Bloomberg/Istanbul
Turkey should consider selling more Shariah-compliant sovereign debt as a syndicated Islamic loan taken by the local unit of a Bahrain bank signals strong demand, according to Commerzbank.
Investors in Gulf Co-operation Council countries would be lured to such a sale, Apostolos Bantis, a credit analyst at the bank in London, said in an e-mail interview. There is still “plenty of liquidity” in the market amid concern about the pace that the Federal Reserve will trim its stimulus program and the emerging-market selloff that began late May, he said.
“Turkey would not have a hard time issuing new paper,” Bantis said on Wednesday. Investors in GCC countries “seem to have faith in Turkey’s potential, they just want to get a bit higher spread.”
Following the Fed’s surprise move to keep its bond-buying programme intact, Turkey’s Treasury said on Thursday it would hold investor meetings starting next week for a possible sukuk sale. Albaraka Turk Katilim Bankasi concluded a $430mn in a dual-currency syndicated financing facility this week, exceeding its $250mn target. Deputy Prime Minister Ali Babacan said on Wednesday, before the Fed announcement, that market volatility may be delaying use of Islamic finance.
The yield on Turkey’s $1.5bn sukuk due March 2018 tumbled 37 basis points, or 0.37 percentage point, on Thursday to 4.06%, taking this month’s drop to 89 basis points, data compiled by Bloomberg show. That compares with a decline of nine basis points in September to 4.03% on Wednesday for the average yield on HSBC/Nasdaq Dubai’s US Dollar Sukuk Index.
The yield on Turkey’s Islamic bonds, which were sold at 2.803% a year ago, had soared 217 basis points in the three months to August 30 amid speculation the Fed would begin scaling back monetary stimulus and on concern over a US-led military strike in neighboring Syria.
The country will hold investor meetings between September 23 and October 1, starting in Doha, the Treasury said on Thursday.

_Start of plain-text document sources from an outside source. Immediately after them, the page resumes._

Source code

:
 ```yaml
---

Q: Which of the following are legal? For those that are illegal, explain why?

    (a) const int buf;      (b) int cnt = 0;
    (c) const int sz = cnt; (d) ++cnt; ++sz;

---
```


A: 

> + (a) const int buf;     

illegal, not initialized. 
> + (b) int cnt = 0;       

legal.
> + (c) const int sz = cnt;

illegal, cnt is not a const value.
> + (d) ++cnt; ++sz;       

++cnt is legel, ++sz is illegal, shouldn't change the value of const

The plan follows an offering of 1.82bn liras ($933mn) of two-year local-currency sukuk last month, the government’s biggest Shariah-compliant sale of 2013. Indonesia raised $1.5bn of Islamic securities last week at 6.125%, the highest yield since paying 8.8% on its debut dollar sukuk in 2009, data compiled by Bloomberg show.
Albaraka is one of four lenders in Turkey that comply with Shariah, which forbids the payment of interest. It used a facility known as murabaha, where banks buy an asset on behalf of the customer and sell it back at a profit.

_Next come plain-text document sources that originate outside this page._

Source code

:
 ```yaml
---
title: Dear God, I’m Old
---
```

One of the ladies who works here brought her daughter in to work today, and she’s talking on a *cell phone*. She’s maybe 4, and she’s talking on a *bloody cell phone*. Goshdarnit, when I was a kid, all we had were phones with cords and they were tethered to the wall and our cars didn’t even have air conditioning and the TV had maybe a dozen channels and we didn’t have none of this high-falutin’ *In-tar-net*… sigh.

ABC Islamic Bank, Barwa Bank, Emirates NBD Capital, Noor Islamic Bank and Standard Chartered managed the dual-currency facility, according to Albaraka. The bank sold $200mn of sukuk on April 29, paying a profit rate of 7.75%, nine months after cancelling a sale of Islamic bonds because yields were too high.
Investor concern over the pace at which the Fed will taper asset purchases pushed borrowing costs higher and slowed Islamic syndicated-loan issuance in Europe, the Middle East and Africa by more than 50% this year, according to data compiled by Bloomberg. A total of $7.26bn was raised through 15 issues this year through Wednesday, down from $15.6bn in the same period last year.

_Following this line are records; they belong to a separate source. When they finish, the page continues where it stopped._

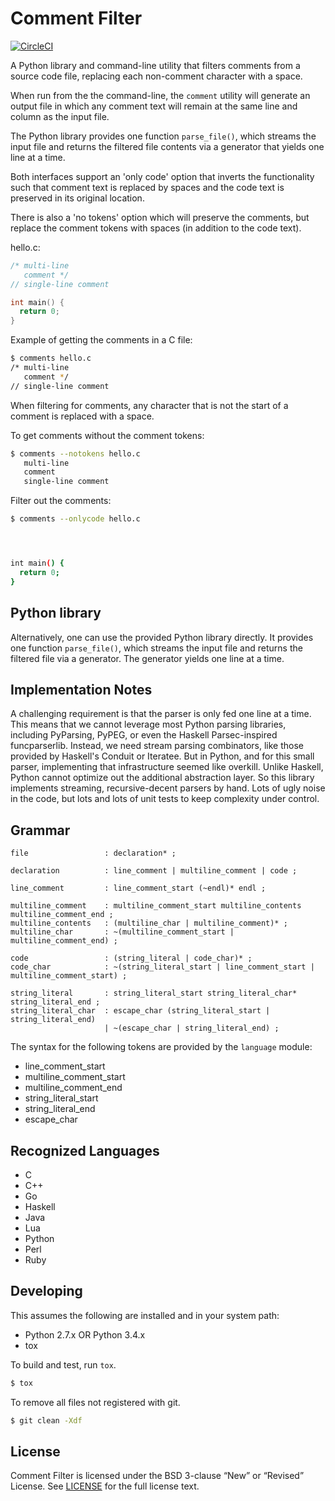 Comment Filter
==============

[![CircleCI](https://circleci.com/gh/codeauroraforum/comment-filter.svg?style=svg)](https://circleci.com/gh/codeauroraforum/comment-filter)

A Python library and command-line utility that filters comments from a source
code file, replacing each non-comment character with a space.

When run from the the command-line, the `comment` utility will generate an
output file in which any comment text will remain at the same line and column
as the input file.

The Python library provides one function `parse_file()`, which streams the
input file and returns the filtered file contents via a generator that yields
one line at a time.

Both interfaces support an 'only code' option that inverts the functionality
such that comment text is replaced by spaces and the code text is preserved in
its original location.

There is also a 'no tokens' option which will preserve the comments, but
replace the comment tokens with spaces (in addition to the code text).


hello.c:

```c
/* multi-line
   comment */
// single-line comment

int main() {
  return 0;
}
```

Example of getting the comments in a C file:

```bash
$ comments hello.c
/* multi-line
   comment */
// single-line comment
```

When filtering for comments, any character that is not the start of a comment
is replaced with a space.

To get comments without the comment tokens:

```bash
$ comments --notokens hello.c
   multi-line
   comment
   single-line comment
```

Filter out the comments:

```bash
$ comments --onlycode hello.c




int main() {
  return 0;
}
```


Python library
--------------

Alternatively, one can use the provided Python library directly.  It provides
one function `parse_file()`, which streams the input file and returns
the filtered file via a generator.  The generator yields one line at a time.


Implementation Notes
--------------------

A challenging requirement is that the parser is only fed one line at a time.
This means that we cannot leverage most Python parsing libraries, including
PyParsing, PyPEG, or even the Haskell Parsec-inspired funcparserlib.  Instead,
we need stream parsing combinators, like those provided by Haskell's Conduit
or Iteratee.  But in Python, and for this small parser, implementing that
infrastructure seemed like overkill.  Unlike Haskell, Python cannot optimize
out the additional abstraction layer.  So this library implements streaming,
recursive-decent parsers by hand.  Lots of ugly noise in the code, but lots
and lots of unit tests to keep complexity under control.


Grammar
-------

```antlr
file                 : declaration* ;

declaration          : line_comment | multiline_comment | code ;

line_comment         : line_comment_start (~endl)* endl ;

multiline_comment    : multiline_comment_start multiline_contents multiline_comment_end ;
multiline_contents   : (multiline_char | multiline_comment)* ;
multiline_char       : ~(multiline_comment_start | multiline_comment_end) ;

code                 : (string_literal | code_char)* ;
code_char            : ~(string_literal_start | line_comment_start | multiline_comment_start) ;

string_literal       : string_literal_start string_literal_char* string_literal_end ;
string_literal_char  : escape_char (string_literal_start | string_literal_end)
                     | ~(escape_char | string_literal_end) ;
```

The syntax for the following tokens are provided by the `language` module:

  * line_comment_start
  * multiline_comment_start
  * multiline_comment_end
  * string_literal_start
  * string_literal_end
  * escape_char


Recognized Languages
--------------------

  * C
  * C++
  * Go
  * Haskell
  * Java
  * Lua
  * Python
  * Perl
  * Ruby


Developing
----------

This assumes the following are installed and in your system path:

   * Python 2.7.x OR Python 3.4.x
   * tox

To build and test, run `tox`.

```bash
$ tox
```

To remove all files not registered with git.

```bash
$ git clean -Xdf
```


License
-------

Comment Filter is licensed under the BSD 3-clause “New” or “Revised” License. See [LICENSE](LICENSE) for the full license text.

The Fed unexpectedly refrained from reducing the $85bn pace of monthly bond buying on Wednesday, saying it needs to see more signs of lasting improvement in the economy.
“The loan market has been almost dead in the past couple of years,” according to Samer Mardini, Dubai-based vice president of fixed income at SJS Markets. “Most of the banks are trying to activate the loan markets because this sector in their balance sheet is not performing well, so that’s why we are seeing loan demand from both sides, borrowers and lenders.”
Asya Katilim Bankasi, another Islamic lender, applied to Turkey’s market regulator to sell sukuk of different maturities within one year of receiving approval, it said in a statement to Borsa Istanbul on August 26.
Turkey is looking to develop its Islamic banking industry and legislation may be needed, Babacan said at the Istanbul Finance Summit on Wednesday. Public institutions may buy sukuk issued by the Turkish Treasury, a government decree in the Official Gazette said on September 11.
The lira is the most-volatile emerging-market currency in the EMEA region after the South African rand, according to data compiled by Bloomberg on Wednesday.
Albaraka’s fundraising comes as the lender’s profit is set to grow 14% this year, according to the average estimate of nine analysts surveyed by Bloomberg.
“Demand for this particular loan was driven by the fact that the sukuk primary market has been really very benign over the past few months,” Commerzbank’s Bantis said. “Despite all the fears of tapering and the volatility in emerging-market bonds there is still plenty of liquidity on the market.”